Już jedzie |
30.05.2013. | |
CHOSZCZNO – SZCZECIN
Buziak od żony Doroty i… pojechał. ZDZISŁAW KALINOWSKI dokładnie o 8.00, na torze kolarskim w Szczecinie wystartował do próby ustanowienia rekordu Polski, w 12-godzinnej samotnej jeździe na rowerze…
Przejechał 398 kilometrów i 850 metrów! Brawo!
20.00 W końcu na mecie!!!
Przez 12 godzin przejechał 997 okrążeń i kawałek. Zaraz to policzymy...
Tak, dokładnie było 398 kilometrów 850 metrów.

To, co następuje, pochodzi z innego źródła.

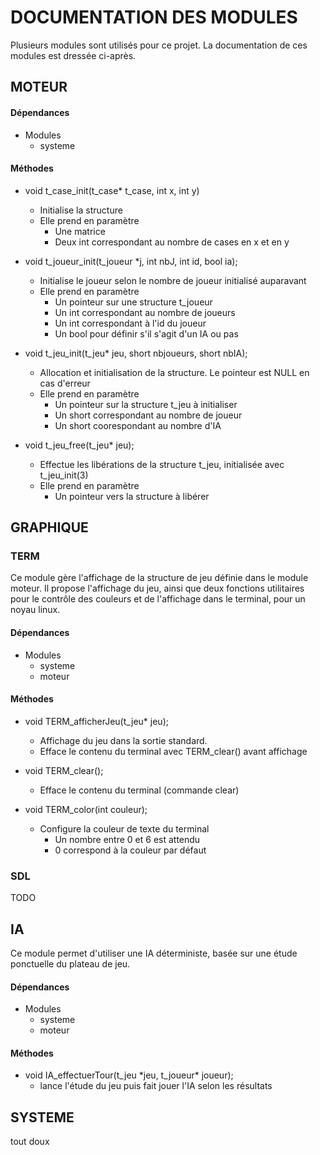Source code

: # DOCUMENTATION DES MODULES
Plusieurs modules sont utilisés pour ce projet.
La documentation de ces modules est dressée ci-après.

## MOTEUR
#### Dépendances
* Modules
	* systeme

#### Méthodes
* void t\_case\_init(t\_case\* t\_case, int x, int y)
	* Initialise la structure
	* Elle prend en paramètre
		* Une matrice
		* Deux int correspondant au nombre de cases en x et en y   

* void t\_joueur\_init(t\_joueur \*j, int nbJ, int id, bool ia);
	* Initialise le joueur selon le nombre de joueur initialisé auparavant
	* Elle prend en paramètre
		* Un pointeur sur une structure t_joueur
		* Un int correspondant au nombre de joueurs
		* Un int correspondant à l'id du joueur
		* Un bool pour définir s'il s'agit d'un IA ou pas   

* void t\_jeu\_init(t\_jeu\* jeu, short nbjoueurs, short nbIA);
	* Allocation et initialisation de la structure. Le pointeur est NULL en cas d'erreur
	* Elle prend en paramètre
		* Un pointeur sur la structure t_jeu à initialiser
		* Un short correspondant au nombre de joueur
		* Un short coorespondant au nombre d'IA   

* void t\_jeu\_free(t\_jeu\* jeu);
	* Effectue les libérations de la structure t_jeu, initialisée avec t_jeu_init(3)
	* Elle prend en paramètre
		* Un pointeur vers la structure à libérer
	

## GRAPHIQUE 
### TERM
Ce module gère l'affichage de la structure de jeu définie dans le module moteur.
Il propose l'affichage du jeu, ainsi que deux fonctions utilitaires pour le 
contrôle des couleurs et de l'affichage dans le terminal, pour un noyau linux.

#### Dépendances
* Modules
	* systeme
	* moteur



#### Méthodes
* void TERM\_afficherJeu(t\_jeu\* jeu);
	* Affichage du jeu dans la sortie standard.
	* Efface le contenu du terminal avec TERM\_clear() avant affichage   


* void TERM\_clear();
	* Efface le contenu du terminal (commande clear)   
    

* void TERM\_color(int couleur);
	* Configure la couleur de texte du terminal 
		* Un nombre entre 0 et 6 est attendu
		* 0 correspond à la couleur par défaut   



### SDL
TODO


## IA
Ce module permet d'utiliser une IA déterministe, basée sur une étude ponctuelle du plateau de jeu.

#### Dépendances
* Modules
	* systeme
	* moteur

#### Méthodes
* void IA\_effectuerTour(t\_jeu \*jeu, t\_joueur\* joueur);
	* lance l'étude du jeu puis fait jouer l'IA selon les résultats

## SYSTEME
tout doux




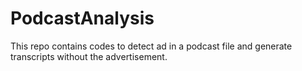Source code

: # PodcastAnalysis
This repo contains codes to detect ad in a podcast file and generate transcripts without the advertisement.
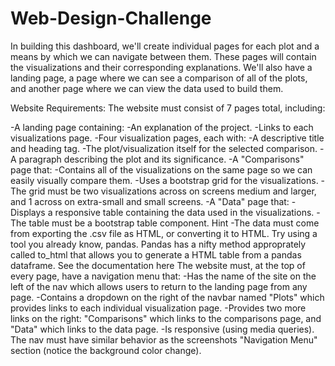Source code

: # Web-Design-Challenge

In building this dashboard, we'll create individual pages for each plot and a means by which we can navigate between them. These pages will contain the visualizations and their corresponding explanations. We'll also have a landing page, a page where we can see a comparison of all of the plots, and another page where we can view the data used to build them.

Website Requirements:
The website must consist of 7 pages total, including:

-A landing page containing:
-An explanation of the project.
-Links to each visualizations page.
-Four visualization pages, each with:
-A descriptive title and heading tag.
-The plot/visualization itself for the selected comparison.
-A paragraph describing the plot and its significance.
-A "Comparisons" page that:
-Contains all of the visualizations on the same page so we can easily visually compare them.
-Uses a bootstrap grid for the visualizations.
-The grid must be two visualizations across on screens medium and larger, and 1 across on extra-small and small screens.
-A "Data" page that:
    -Displays a responsive table containing the data used in the visualizations.
    -The table must be a bootstrap table component. Hint
    -The data must come from exporting the .csv file as HTML, or converting it to HTML. Try using a tool you already know,          pandas. Pandas has a nifty method approprately called to_html that allows you to generate a HTML table from a pandas          dataframe. See the documentation here
The website must, at the top of every page, have a navigation menu that:
-Has the name of the site on the left of the nav which allows users to return to the landing page from any page.
-Contains a dropdown on the right of the navbar named "Plots" which provides links to each individual visualization page.
-Provides two more links on the right: "Comparisons" which links to the comparisons page, and "Data" which links to the data page.
-Is responsive (using media queries). The nav must have similar behavior as the screenshots "Navigation Menu" section (notice the background color change).
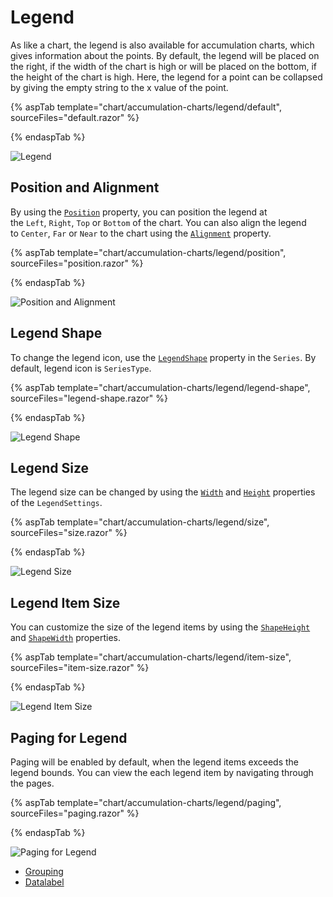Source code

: # Legend

As like a chart, the legend is also available for accumulation charts, which gives information about the points. By default, the legend will be placed on the right, if the width of the chart is high or will be placed on the bottom, if the height of the chart is high. Here, the legend for a point can be collapsed by giving the empty string to the x value of the point.

{% aspTab template="chart/accumulation-charts/legend/default", sourceFiles="default.razor" %}

{% endaspTab %}

![Legend](images/legend/default-razor.png)

## Position and Alignment

By using the [`Position`](https://help.syncfusion.com/cr/blazor/Syncfusion.Blazor.Charts.AccumulationChartLegendSettings.html#Syncfusion_Blazor_Charts_AccumulationChartLegendSettings_Position) property, you can position the legend at the `Left`, `Right`, `Top` or `Bottom` of the chart.
You can also align the legend to `Center`, `Far` or `Near` to the chart using the [`Alignment`](https://help.syncfusion.com/cr/blazor/Syncfusion.Blazor.Charts.AccumulationChartLegendSettings.html#Syncfusion_Blazor_Charts_AccumulationChartLegendSettings_Alignment) property.

{% aspTab template="chart/accumulation-charts/legend/position", sourceFiles="position.razor" %}

{% endaspTab %}

![Position and Alignment](images/legend/position-razor.png)

## Legend Shape

To change the legend icon, use the [`LegendShape`](https://help.syncfusion.com/cr/blazor/Syncfusion.Blazor.Charts.AccumulationChartSeries.html#Syncfusion_Blazor_Charts_AccumulationChartSeries_LegendShape) property in the `Series`. By default, legend icon is `SeriesType`.

{% aspTab template="chart/accumulation-charts/legend/legend-shape", sourceFiles="legend-shape.razor" %}

{% endaspTab %}

![Legend Shape](images/legend/legend-shape-razor.png)

## Legend Size

The legend size can be changed by using the [`Width`](https://help.syncfusion.com/cr/blazor/Syncfusion.Blazor.Charts.AccumulationChartLegendSettings.html#Syncfusion_Blazor_Charts_AccumulationChartLegendSettings_Width) and [`Height`](https://help.syncfusion.com/cr/blazor/Syncfusion.Blazor.Charts.AccumulationChartLegendSettings.html#Syncfusion_Blazor_Charts_AccumulationChartLegendSettings_Height) properties of the `LegendSettings`.

{% aspTab template="chart/accumulation-charts/legend/size", sourceFiles="size.razor" %}

{% endaspTab %}

![Legend Size](images/legend/size-razor.png)

## Legend Item Size

You can customize the size of the legend items by using the [`ShapeHeight`](https://help.syncfusion.com/cr/blazor/Syncfusion.Blazor.Charts.AccumulationChartLegendSettings.html#Syncfusion_Blazor_Charts_AccumulationChartLegendSettings_ShapeHeight) and [`ShapeWidth`](https://help.syncfusion.com/cr/blazor/Syncfusion.Blazor.Charts.AccumulationChartLegendSettings.html#Syncfusion_Blazor_Charts_AccumulationChartLegendSettings_ShapeWidth) properties.

{% aspTab template="chart/accumulation-charts/legend/item-size", sourceFiles="item-size.razor" %}

{% endaspTab %}

![Legend Item Size](images/legend/item-size-razor.png)

## Paging for Legend

Paging will be enabled by default, when the legend items exceeds the legend bounds. You can view the each legend item by navigating through the pages.

{% aspTab template="chart/accumulation-charts/legend/paging", sourceFiles="paging.razor" %}

{% endaspTab %}

![Paging for Legend](images/legend/paging-razor.png)

* [Grouping](./grouping/)
* [Datalabel](./data-label/)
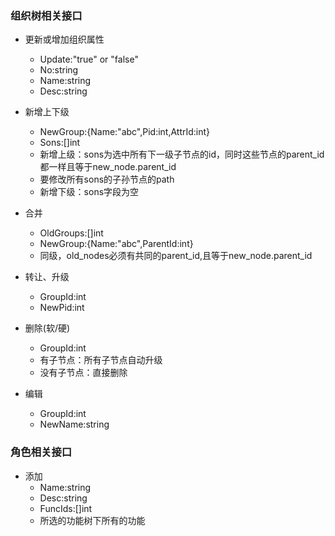 ### 组织树相关接口

- 更新或增加组织属性
    - Update:"true" or "false"
    - No:string
    - Name:string
    - Desc:string

- 新增上下级
    - NewGroup:{Name:"abc",Pid:int,AttrId:int}
    - Sons:[]int
    - 新增上级：sons为选中所有下一级子节点的id，同时这些节点的parent_id都一样且等于new_node.parent_id
    - 要修改所有sons的子孙节点的path
    - 新增下级：sons字段为空

- 合并
    - OldGroups:[]int
    - NewGroup:{Name:"abc",ParentId:int}
    - 同级，old_nodes必须有共同的parent_id,且等于new_node.parent_id
    
- 转让、升级
    - GroupId:int
    - NewPid:int

- 删除(软/硬)
    - GroupId:int
    - 有子节点：所有子节点自动升级
    - 没有子节点：直接删除

- 编辑
    - GroupId:int
    - NewName:string

### 角色相关接口

- 添加
    - Name:string
    - Desc:string
    - FuncIds:[]int
    - 所选的功能树下所有的功能




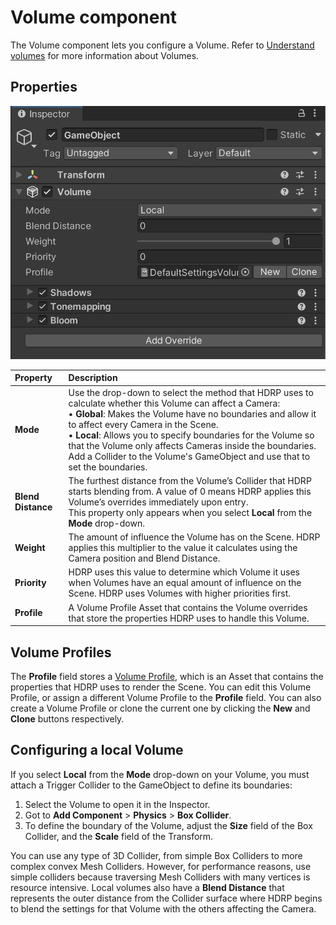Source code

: # Volume component
The Volume component lets you configure a Volume. Refer to [Understand volumes](understand-volumes.md) for more information about Volumes.

## Properties

![image alt text](Images/Volumes1.png)

| Property| Description |
|:---|:---|
| **Mode** | Use the drop-down to select the method that HDRP uses to calculate whether this Volume can affect a Camera:<br />&#8226; **Global**: Makes the Volume have no boundaries and allow it to affect every Camera in the Scene.<br />&#8226; **Local**: Allows you to specify boundaries for the Volume so that the Volume only affects Cameras inside the boundaries. Add a Collider to the Volume's GameObject and use that to set the boundaries. |
| **Blend Distance** | The furthest distance from the Volume’s Collider that HDRP starts blending from. A value of 0 means HDRP applies this Volume’s overrides immediately upon entry.<br />This property only appears when you select **Local** from the **Mode** drop-down. |
| **Weight** | The amount of influence the Volume has on the Scene. HDRP applies this multiplier to the value it calculates using the Camera position and Blend Distance.  |
| **Priority** | HDRP uses this value to determine which Volume it uses when Volumes have an equal amount of influence on the Scene. HDRP uses Volumes with higher priorities first. |
| **Profile** | A Volume Profile Asset that contains the Volume overrides that store the properties HDRP uses to handle this Volume. |

## Volume Profiles

The __Profile__ field stores a [Volume Profile](create-a-volume-profile.md), which is an Asset that contains the properties that HDRP uses to render the Scene. You can edit this Volume Profile, or assign a different Volume Profile to the **Profile** field. You can also create a Volume Profile or clone the current one by clicking the __New__ and __Clone__ buttons respectively.

## Configuring a local Volume

If you select **Local** from the **Mode** drop-down on your Volume, you must attach a Trigger Collider to the GameObject to define its boundaries:

1. Select the Volume to open it in the Inspector.
2. Got to **Add Component** > **Physics** > **Box Collider**.
3. To define the boundary of the Volume, adjust the __Size__ field of the Box Collider, and the __Scale__ field of the Transform.

You can use any type of 3D Collider, from simple Box Colliders to more complex convex Mesh Colliders. However, for performance reasons, use simple colliders because traversing Mesh Colliders with many vertices is resource intensive. Local volumes also have a __Blend Distance__ that represents the outer distance from the Collider surface where HDRP begins to blend the settings for that Volume with the others affecting the Camera.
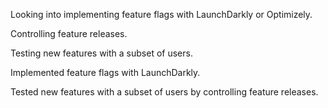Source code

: Looking into implementing feature flags with LaunchDarkly or Optimizely.

Controlling feature releases.

Testing new features with a subset of users.

Implemented feature flags with LaunchDarkly.

Tested new features with a subset of users by controlling feature releases.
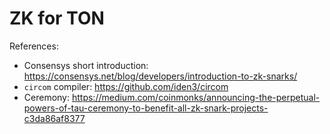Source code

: # ZK for TON

References:
* Consensys short introduction: https://consensys.net/blog/developers/introduction-to-zk-snarks/
* `circom` compiler: https://github.com/iden3/circom
* Ceremony: https://medium.com/coinmonks/announcing-the-perpetual-powers-of-tau-ceremony-to-benefit-all-zk-snark-projects-c3da86af8377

Brawo!
Na nasze pytanie o to czy zamierza jechać kolejnych 12 godzin, zdecydowanie odpowiada, że NIE!
Meldunek 19.00
360 km – 10:50’05” SMS od Gosi i proszę, przybywa grupa Calbud Presto Szczecin…
Meldunek z 18.00
800 okrążeń - 9:31'25” Na szczęście tylko pokropiło. A Kalinowski? On już nic nie mówi. Choć na jego twarzy nie widać zmęczenia, to jednak średni czas jednego okrążenia spadł o około 2-3 sekundy. To jednak nadal daje mu średnią około 33 km na godzinę. Minęło 10 godzin jazdy i na liczniku ma już 335 kilometrów. Na razie gdybamy, ale gdyby dojechał z tą prędkością, to 1000 okrążeń ma w kieszeni. Oj, chyba będziemy się chyba denerwowali…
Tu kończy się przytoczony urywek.